Forgot to add. When you're in that "info mode", press h to learn the keys which help you navigate it. It can confuse newcomers.

Sublime Text shits all over emacs/vim/you name it. That's why I paid for a license instead of crying about it not being free.

Yes goy waste your time learning how to configure a fucking text editor.

Silly goy, don't learn how to use your tools.

how much different is elisp to lisp?

...

Still waiting for a single legitimate report of it sending your text to the FBI/NSA/CIA. Hasn't and won't happen.

Make sure your system meets the minimum requirements for Far Cry 3.

Why

You need adventure game.

The brain of the Vim nigger and the Sublime chimpanzee cannot comprehend metaprogramming.

amazing

You didn't even glance at any sort of documentation or guide before trying to use vim, did you? I can tell you right now that a dumb faggot like you isn't going to find emacs any easier than vim, because you're not going to read any documentation on that either. You'd probably be more comfortable with gedit or nano like the stupid illiterate nigger you are.

not cool my nigger

Vim werks out of the box.
Why should anyone bother to learn how to use Emacs and Emacs Lisp just to configure it?

real men can take dick in their ass
only faggots are too weak to do it
i use vim

Probably even RMS doesn't use Emacs.
I quite sure that on a retro Thinkpad, Vim would run much better than Emacs.

nano is a frustrating retard of an editor. it's not his fault, but it's true.

if that were true then why are there a billion vim configs around?
why do people even need a vim config when the editor works fine by default?
i am on to your lies vimboi

People generally don't speak of this, but Emacs isn't supposed to be used in practice.
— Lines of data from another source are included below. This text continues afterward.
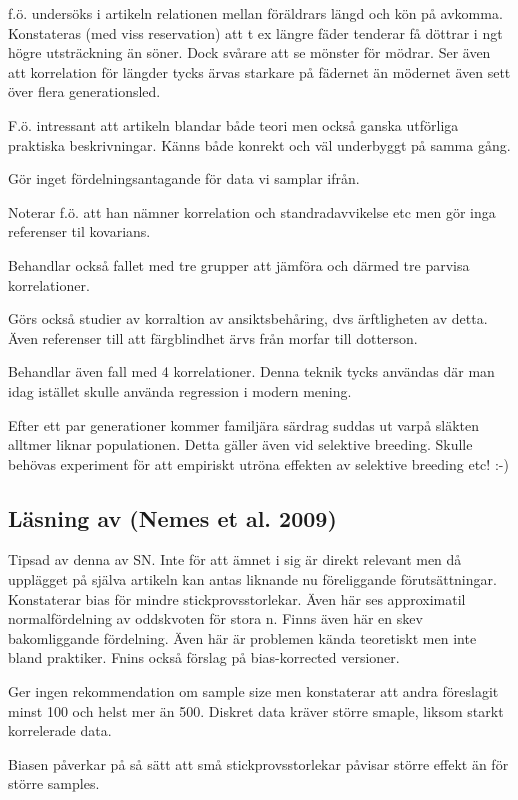 \documentclass[]{article}
\begin{document}
f.ö. undersöks i artikeln relationen mellan föräldrars längd och kön på
avkomma. Konstateras (med viss reservation) att t ex längre fäder
tenderar få döttrar i ngt högre utsträckning än söner. Dock svårare att
se mönster för mödrar. Ser även att korrelation för längder tycks ärvas
starkare på fädernet än mödernet även sett över flera generationsled.

F.ö. intressant att artikeln blandar både teori men också ganska
utförliga praktiska beskrivningar. Känns både konrekt och väl underbyggt
på samma gång.

Gör inget fördelningsantagande för data vi samplar ifrån.

Noterar f.ö. att han nämner korrelation och standradavvikelse etc men
gör inga referenser til kovarians.

Behandlar också fallet med tre grupper att jämföra och därmed tre
parvisa korrelationer.

Görs också studier av korraltion av ansiktsbehåring, dvs ärftligheten av
detta. Även referenser till att färgblindhet ärvs från morfar till
dotterson.

Behandlar även fall med 4 korrelationer. Denna teknik tycks användas där
man idag istället skulle använda regression i modern mening.

Efter ett par generationer kommer familjära särdrag suddas ut varpå
släkten alltmer liknar populationen. Detta gäller även vid selektive
breeding. Skulle behövas experiment för att empiriskt utröna effekten av
selektive breeding etc! :-)

\subsection{Läsning av (Nemes et al. 2009)}\label{lasning-av-nemes2009}

Tipsad av denna av SN. Inte för att ämnet i sig är direkt relevant men
då upplägget på själva artikeln kan antas liknande nu föreliggande
förutsättningar. Konstaterar bias för mindre stickprovsstorlekar. Även
här ses approximatil normalfördelning av oddskvoten för stora n. Finns
även här en skev bakomliggande fördelning. Även här är problemen kända
teoretiskt men inte bland praktiker. Fnins också förslag på
bias-korrected versioner.

Ger ingen rekommendation om sample size men konstaterar att andra
föreslagit minst 100 och helst mer än 500. Diskret data kräver större
smaple, liksom starkt korrelerade data.

Biasen påverkar på så sätt att små stickprovsstorlekar påvisar större
effekt än för större samples.
\end{document}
It's only a proof of concept of the Stallman's "not-unix" philosophy taken to the extreme.

The arrow keys work just like in a graphical editor and you can just start typing shit as soon as it starts. It's basically perfect for people who want to feel 1337 for using text-based programs but are also too lazy to read documentation.

Not user, but you can install vim and immediately do like 99.99% of what you do with a configured vim. Configuration is only to fine tune a few things and to add a few custom functionalities that you personally find to be useful but most probably won't.

Lisp is not a single language. It's a family of languages that share important basic properties. Elisp is a language in the Lisp family.


Emacs is slightly more useful without learning it than Vim is. It comes with a menu bar and emulation modes for several other editing styles, including CUA (i.e. ctrl+z is undo, ctrl+x is cut, etcetera). Without those conveniences it's still not harder to learn than Vim.


Stallman uses Emacs for literally almost everything. It performs fine.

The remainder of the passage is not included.